Elle commença à me parler, les yeux brillants, le ton déjà à demi complice. Je me détendis tout à fait en constatant que sa conversation était à la hauteur de son charme mystérieux. Notre entretien prit très vite un tour familier. Sans donner trop de détails sur ma vie, je lui fis comprendre que je vivais seul. Après tout, ce n’était pas un mensonge. Elle me répondit qu’elle était également libre.

Je bus avec elle plusieurs cocktails. C’était étrange. J’éprouvais face à elle le bonheur de m’abandonner, comme on s’abandonne en toute confiance à une femme que l’on connaît parfaitement, et en même temps un puissant sentiment de liberté à l’idée que je pourrais tout aussi bien ne jamais la revoir. Il me sembla tout naturel qu’elle me propose d’aller chez elle. Elle n’était ni provocante ni hypocrite en choisissant ses mots. Je sortis du bar à son bras et je la suivis en oubliant de vérifier s’il y avait des personnes de ma connaissance autour de nous. J’étais un peu ivre, juste assez pour ne plus attacher d’importance au jugement des autres. D’ailleurs, ma conduite n’était-elle pas parfaitement légitime, parfaitement normale ? Une jolie femme m’invitait – d’elle-même – à passer la nuit chez elle et j’étais libre.

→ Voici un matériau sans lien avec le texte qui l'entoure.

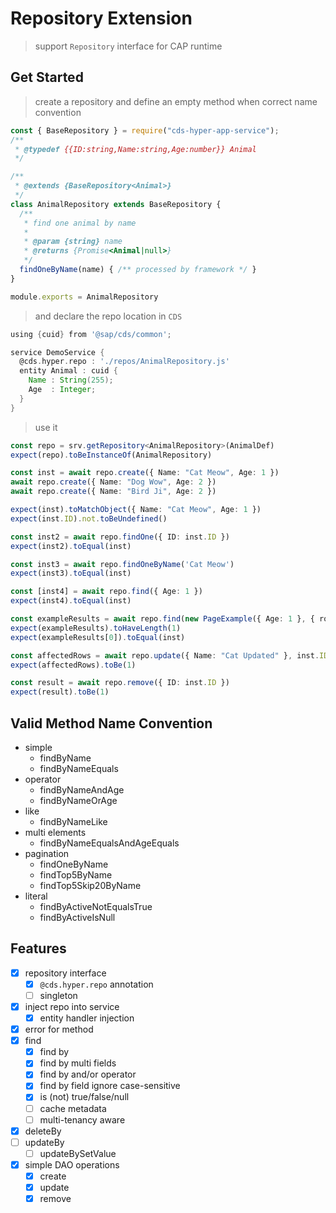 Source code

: # Repository Extension

> support `Repository` interface for CAP runtime


## Get Started

> create a repository and define an empty method when correct name convention

```js
const { BaseRepository } = require("cds-hyper-app-service");
/**
 * @typedef {{ID:string,Name:string,Age:number}} Animal
 */

/**
 * @extends {BaseRepository<Animal>}
 */
class AnimalRepository extends BaseRepository {
  /**
   * find one animal by name
   * 
   * @param {string} name
   * @returns {Promise<Animal|null>}
   */
  findOneByName(name) { /** processed by framework */ }
}

module.exports = AnimalRepository
```

> and declare the repo location in `CDS`

```groovy
using {cuid} from '@sap/cds/common';

service DemoService {
  @cds.hyper.repo : './repos/AnimalRepository.js'
  entity Animal : cuid {
    Name : String(255);
    Age  : Integer;
  }
}
```

> use it

```ts
const repo = srv.getRepository<AnimalRepository>(AnimalDef)
expect(repo).toBeInstanceOf(AnimalRepository)

const inst = await repo.create({ Name: "Cat Meow", Age: 1 })
await repo.create({ Name: "Dog Wow", Age: 2 })
await repo.create({ Name: "Bird Ji", Age: 2 })

expect(inst).toMatchObject({ Name: "Cat Meow", Age: 1 })
expect(inst.ID).not.toBeUndefined()

const inst2 = await repo.findOne({ ID: inst.ID })
expect(inst2).toEqual(inst)

const inst3 = await repo.findOneByName('Cat Meow')
expect(inst3).toEqual(inst)

const [inst4] = await repo.find({ Age: 1 })
expect(inst4).toEqual(inst)

const exampleResults = await repo.find(new PageExample({ Age: 1 }, { rows: 1 }))
expect(exampleResults).toHaveLength(1)
expect(exampleResults[0]).toEqual(inst)

const affectedRows = await repo.update({ Name: "Cat Updated" }, inst.ID)
expect(affectedRows).toBe(1)

const result = await repo.remove({ ID: inst.ID })
expect(result).toBe(1)
```

## Valid Method Name Convention

- simple
  - findByName
  - findByNameEquals
- operator
  - findByNameAndAge
  - findByNameOrAge
- like
  - findByNameLike
- multi elements
  - findByNameEqualsAndAgeEquals
- pagination 
  - findOneByName
  - findTop5ByName
  - findTop5Skip20ByName
- literal
  - findByActiveNotEqualsTrue
  - findByActiveIsNull

## Features

- [x] repository interface
  - [x] `@cds.hyper.repo` annotation
  - [ ] singleton
- [x] inject repo into service
  - [x] entity handler injection
- [x] error for method
- [x] find
  - [x] find by
  - [x] find by multi fields
  - [x] find by and/or operator 
  - [x] find by field ignore case-sensitive
  - [x] is (not) true/false/null
  - [ ] cache metadata
  - [ ] multi-tenancy aware
- [x] deleteBy
- [ ] updateBy
  - [ ] updateBySetValue
- [x] simple DAO operations
  - [x] create
  - [x] update
  - [x] remove
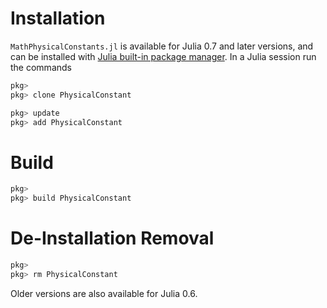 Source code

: Installation
============

`MathPhysicalConstants.jl` is available for Julia 0.7 and later versions, and can be
installed with [Julia built-in package manager](https://docs.julialang.org/en/stable/stdlib/Pkg/).  In a Julia session
run the commands

```julia
pkg> 
pkg> clone PhysicalConstant
```

```julia
pkg> update
pkg> add PhysicalConstant
```

Build
=====

```julia
pkg> 
pkg> build PhysicalConstant
```


De-Installation Removal
============

```julia
pkg> 
pkg> rm PhysicalConstant
```

Older versions are also available for Julia 0.6.
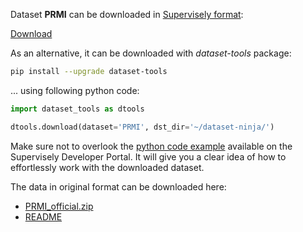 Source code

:Dataset **PRMI** can be downloaded in [Supervisely format](https://developer.supervisely.com/api-references/supervisely-annotation-json-format):

 [Download](https://assets.supervisely.com/remote/eyJsaW5rIjogInMzOi8vc3VwZXJ2aXNlbHktZGF0YXNldHMvMjQ0M19QUk1JL3BybWktRGF0YXNldE5pbmphLnRhciIsICJzaWciOiAiZndWWTdVLzJ1SzJTSHBEVktqUHQ1Z0JHaElpeTZDTXZodlpteElFWXdZUT0ifQ==?response-content-disposition=attachment%3B%20filename%3D%22prmi-DatasetNinja.tar%22)

As an alternative, it can be downloaded with *dataset-tools* package:
``` bash
pip install --upgrade dataset-tools
```

... using following python code:
``` python
import dataset_tools as dtools

dtools.download(dataset='PRMI', dst_dir='~/dataset-ninja/')
```
Make sure not to overlook the [python code example](https://developer.supervisely.com/getting-started/python-sdk-tutorials/iterate-over-a-local-project) available on the Supervisely Developer Portal. It will give you a clear idea of how to effortlessly work with the downloaded dataset.

The data in original format can be downloaded here:

- [PRMI_official.zip](https://zenodo.org/record/5974905/files/PRMI_official.zip?download=1)
- [README](https://zenodo.org/record/5974905/files/README?download=1)
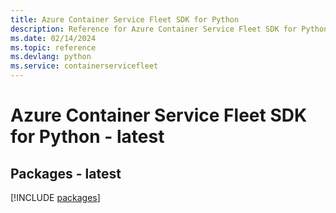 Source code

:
 ```yaml
---
title: Azure Container Service Fleet SDK for Python
description: Reference for Azure Container Service Fleet SDK for Python
ms.date: 02/14/2024
ms.topic: reference
ms.devlang: python
ms.service: containerservicefleet
---
```

# Azure Container Service Fleet SDK for Python - latest
## Packages - latest
[!INCLUDE [packages](container-service-fleet-index.md)] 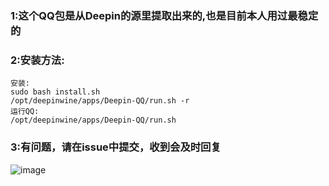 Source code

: ### 1:这个QQ包是从Deepin的源里提取出来的,也是目前本人用过最稳定的

### 2:安装方法:
```
安装:
sudo bash install.sh
/opt/deepinwine/apps/Deepin-QQ/run.sh -r
运行QQ:
/opt/deepinwine/apps/Deepin-QQ/run.sh 

```
### 3:有问题，请在issue中提交，收到会及时回复
![image](https://github.com/huangtao00/QQ_for_CentOS7/blob/master/centos.png)
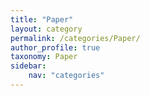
 ```yaml
---
title: "Paper"
layout: category
permalink: /categories/Paper/
author_profile: true
taxonomy: Paper
sidebar:
    nav: "categories"
---
```

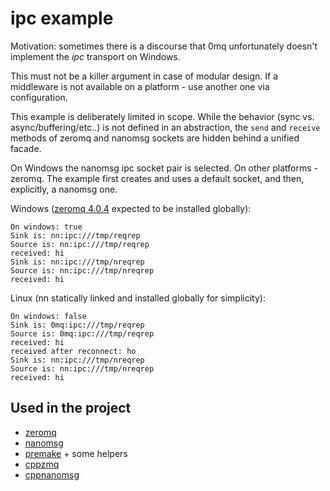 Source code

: # ipc example #

Motivation: sometimes there is a discourse that 0mq unfortunately doesn't implement the *ipc* transport on Windows.

This must not be a killer argument in case of modular design. If a middleware is not available on a platform - use another one via configuration.

This example is deliberately limited in scope. While the behavior (sync vs. async/buffering/etc..) is not defined in an abstraction,
the `send` and `receive` methods of zeromq and nanomsg sockets are hidden behind a unified facade.

On Windows the nanomsg ipc socket pair is selected. On other platforms - zeromq. The example first creates and uses a default socket, and then, explicitly, a nanomsg one.

Windows ([zeromq 4.0.4](http://zeromq.org/distro:microsoft-windows) expected to be installed globally):

```
On windows: true
Sink is: nn:ipc:///tmp/reqrep
Source is: nn:ipc:///tmp/reqrep
received: hi
Sink is: nn:ipc:///tmp/nreqrep
Source is: nn:ipc:///tmp/nreqrep
received: hi
```

Linux (nn statically linked and installed globally for simplicity):

```
On windows: false
Sink is: 0mq:ipc:///tmp/reqrep
Source is: 0mq:ipc:///tmp/reqrep
received: hi
received after reconnect: ho
Sink is: nn:ipc:///tmp/nreqrep
Source is: nn:ipc:///tmp/nreqrep
received: hi
```

## Used in the project ##

- [zeromq](http://zero.mq/)
- [nanomsg](http://nanomsg.org/)
- [premake](https://premake.github.io/) + some helpers
- [cppzmq](https://github.com/zeromq/cppzmq)
- [cppnanomsg](https://github.com/nanomsg/cppnanomsg)
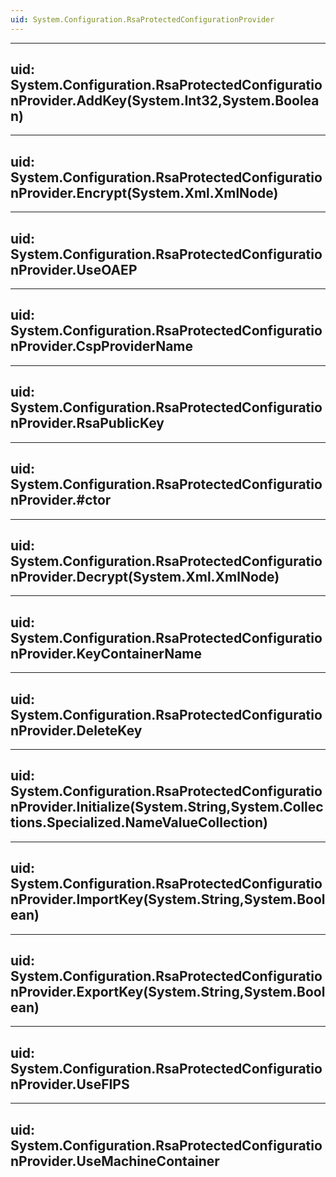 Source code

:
 ```yaml
---
uid: System.Configuration.RsaProtectedConfigurationProvider
---
```


---
uid: System.Configuration.RsaProtectedConfigurationProvider.AddKey(System.Int32,System.Boolean)
---

---
uid: System.Configuration.RsaProtectedConfigurationProvider.Encrypt(System.Xml.XmlNode)
---

---
uid: System.Configuration.RsaProtectedConfigurationProvider.UseOAEP
---

---
uid: System.Configuration.RsaProtectedConfigurationProvider.CspProviderName
---

---
uid: System.Configuration.RsaProtectedConfigurationProvider.RsaPublicKey
---

---
uid: System.Configuration.RsaProtectedConfigurationProvider.#ctor
---

---
uid: System.Configuration.RsaProtectedConfigurationProvider.Decrypt(System.Xml.XmlNode)
---

---
uid: System.Configuration.RsaProtectedConfigurationProvider.KeyContainerName
---

---
uid: System.Configuration.RsaProtectedConfigurationProvider.DeleteKey
---

---
uid: System.Configuration.RsaProtectedConfigurationProvider.Initialize(System.String,System.Collections.Specialized.NameValueCollection)
---

---
uid: System.Configuration.RsaProtectedConfigurationProvider.ImportKey(System.String,System.Boolean)
---

---
uid: System.Configuration.RsaProtectedConfigurationProvider.ExportKey(System.String,System.Boolean)
---

---
uid: System.Configuration.RsaProtectedConfigurationProvider.UseFIPS
---

---
uid: System.Configuration.RsaProtectedConfigurationProvider.UseMachineContainer
---
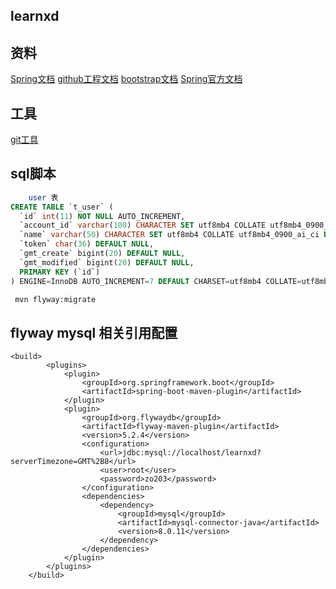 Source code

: ## learnxd

## 资料
[Spring文档](https://spring.io/guides/gs/serving-web-content/)
[github工程文档](https://github.com/aihuidezo/learnxd)
[bootstrap文档](https://v3.bootcss.com/getting-started/)
[Spring官方文档](https://docs.spring.io/spring-boot/docs/2.0.0.RC1/reference/html/boot-features-sql.html#boot-features-embedded-database-support)
## 工具
[git工具](https://git-scm.com)



## sql脚本
```sql
    user 表
CREATE TABLE `t_user` (
  `id` int(11) NOT NULL AUTO_INCREMENT,
  `account_id` varchar(100) CHARACTER SET utf8mb4 COLLATE utf8mb4_0900_ai_ci DEFAULT NULL,
  `name` varchar(50) CHARACTER SET utf8mb4 COLLATE utf8mb4_0900_ai_ci DEFAULT NULL,
  `token` char(36) DEFAULT NULL,
  `gmt_create` bigint(20) DEFAULT NULL,
  `gmt_modified` bigint(20) DEFAULT NULL,
  PRIMARY KEY (`id`)
) ENGINE=InnoDB AUTO_INCREMENT=7 DEFAULT CHARSET=utf8mb4 COLLATE=utf8mb4_0900_ai_ci
```
```bash
 mvn flyway:migrate 
```

## flyway mysql 相关引用配置
```mxml
<build>
        <plugins>
            <plugin>
                <groupId>org.springframework.boot</groupId>
                <artifactId>spring-boot-maven-plugin</artifactId>
            </plugin>
            <plugin>
                <groupId>org.flywaydb</groupId>
                <artifactId>flyway-maven-plugin</artifactId>
                <version>5.2.4</version>
                <configuration>
                    <url>jdbc:mysql://localhost/learnxd?serverTimezone=GMT%2B8</url>
                    <user>root</user>
                    <password>zo203</password>
                </configuration>
                <dependencies>
                    <dependency>
                        <groupId>mysql</groupId>
                        <artifactId>mysql-connector-java</artifactId>
                        <version>8.0.11</version>
                    </dependency>
                </dependencies>
            </plugin>
        </plugins>
    </build>
```



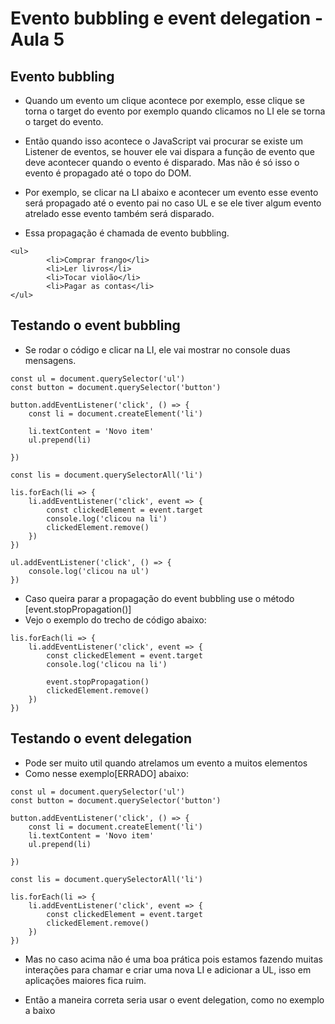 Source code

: # Evento bubbling e event delegation - Aula 5

## Evento bubbling
- Quando um evento um clique acontece por exemplo, esse clique se torna o target do evento por exemplo quando clicamos no LI ele se torna o target do evento.

- Então quando isso acontece o JavaScript vai procurar se existe um Listener de eventos, se houver ele vai dispara a função de evento que deve acontecer quando o evento é disparado. Mas não é só isso o evento é propagado até o topo do DOM.

- Por exemplo, se clicar na LI abaixo e acontecer um evento esse evento será propagado até o evento pai no caso UL e se ele tiver algum evento atrelado esse evento também será disparado.

- Essa propagação é chamada de evento bubbling.
```
<ul>
        <li>Comprar frango</li>
        <li>Ler livros</li>
        <li>Tocar violão</li>
        <li>Pagar as contas</li>
</ul>
```

## Testando o event bubbling

- Se rodar o código e clicar na LI, ele vai mostrar no console duas mensagens.

```
const ul = document.querySelector('ul')
const button = document.querySelector('button')

button.addEventListener('click', () => {
    const li = document.createElement('li')

    li.textContent = 'Novo item'
    ul.prepend(li)

})

const lis = document.querySelectorAll('li')

lis.forEach(li => {
    li.addEventListener('click', event => {
        const clickedElement = event.target
        console.log('clicou na li')
        clickedElement.remove()
    })
})

ul.addEventListener('click', () => {
    console.log('clicou na ul')
})
```
- Caso queira parar a propagação do event bubbling use o método [event.stopPropagation()]
- Vejo o exemplo do trecho de código abaixo:
```
lis.forEach(li => {
    li.addEventListener('click', event => {
        const clickedElement = event.target
        console.log('clicou na li')

        event.stopPropagation()
        clickedElement.remove()
    })
})
```
## Testando o event delegation
- Pode ser muito util quando atrelamos um evento a muitos elementos
- Como nesse exemplo[ERRADO] abaixo: 
```
const ul = document.querySelector('ul')
const button = document.querySelector('button')

button.addEventListener('click', () => {
    const li = document.createElement('li')
    li.textContent = 'Novo item'
    ul.prepend(li)

})

const lis = document.querySelectorAll('li')

lis.forEach(li => {
    li.addEventListener('click', event => {
        const clickedElement = event.target        
        clickedElement.remove()
    })
})

```
- Mas no caso acima não é uma boa prática pois estamos fazendo muitas interações para chamar e criar uma nova LI e adicionar a UL, isso em aplicações maiores fica ruim.

- Então a maneira correta seria usar o event delegation, como no exemplo a baixo
```
```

Il faisait nuit maintenant, mais la chaleur n’avait pas encore décru. L’air était pesant comme avant un orage. Collé contre la hanche de l’inconnue, un bras passé autour de son cou, je sentais la moiteur de sa robe trempée de parfum et de transpiration. Une odeur lourde de patchouli en montait. Je riais sans vraiment le vouloir. L’inconnue se tournait vers moi pour me donner de petits baisers qui avivaient mon désir. Je ne prêtais aucune attention aux rues que nous traversions, au chemin que nous suivions. Je ne savais pas où elle m’entraînait.

Elle finit par ouvrir une porte au rez-de-chaussée d’un immeuble, par me pousser dans un vestibule sans lumière et me conduire dans un escalier dont je ne distinguais les marches que grâce à la lumière de la rue traversant la fenêtre à chaque palier. Je cessai très vite de compter les étages.

Enfin, elle me fit entrer dans un appartement. Elle alluma le plafonnier du salon et, en riant, jeta à travers la pièce ses chaussures et ses bas. Je ne fis pas attention au décor qui me parut très banal. J’étais aimanté par le long dos souple qui dansait sous mes yeux dans l’épaisse robe de satin, noire comme une tenue de deuil. Elle approcha de la chaîne hi-fi, posée à terre dans un angle du salon, et la mit en marche.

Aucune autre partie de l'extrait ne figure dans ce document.